On Mon, 11 Oct 2004, Jay West wrote:
Everyone who is talking about "software raid is
ok because I've used it
without trouble"... that's a pretty insufficient argument. Kinda like someone
saying "Oh, you can format double density floppies to single density and it
works great because I did it". B.S. - a little education and you'd see why
it's precarious. I've seen people who argue about that because they have
"proof it works fine". Just wait till a few months go by and their data
doesn't appear anymore :) Not that software raid doesn't work, it does, and
quite well. But all I'm saying is a better argument might sway me. That one
doesn't.
Well it's your box, and your decision, but I don't see why
RAID drivers are any more suspect than another software driver.

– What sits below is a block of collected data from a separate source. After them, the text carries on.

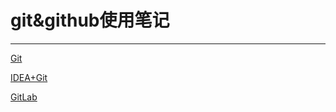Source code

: # git&github使用笔记

---

[Git](git&github使用笔记/Git.md)

[IDEA+Git](git&github使用笔记/IDEA+Git.md)

[GitLab](git&github使用笔记/GitLab.md)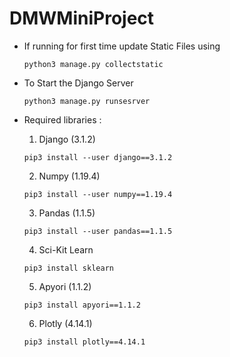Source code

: # DMWMiniProject

- If running for first time update Static Files using

  `python3 manage.py collectstatic`


- To Start the Django Server
  
  `python3 manage.py runsesrver`

- Required libraries : 
    1. Django (3.1.2)
  
     `pip3 install --user django==3.1.2`
    
    2. Numpy (1.19.4)
  
     `pip3 install --user numpy==1.19.4`
  
    3. Pandas (1.1.5)
  
     `pip3 install --user pandas==1.1.5`
    
    4. Sci-Kit Learn
  
     `pip3 install sklearn`
  
    5. Apyori (1.1.2)
  
     `pip3 install apyori==1.1.2`
  
    6. Plotly (4.14.1)
  
     `pip3 install plotly==4.14.1`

I don't however understand why criticizing it on the number
of likely overlapping I/O transfers is valid. There's far more
complex software in there already.
In fact I think that RAID is a waste of time and money and
complexity; you can get a lot of inexpensive, simple and reliable
performance by using one EIDE per drive (with CDROM a slave on
any) and "big" drive(s) chosen to be right at the beginnign of
the steep-price knee. Split archives and lists onto drives/mount
points, your oldest drive as OS, one of (two?) new, big drives
rsync -ua one to the other for "mirror", etc. Cheap, simple,
fast, easy, changable later, etc.
If you've got a 100Mbit ether, it's unlikely it will exceed
the disk or OS speed.
I'll let others have the last word on this.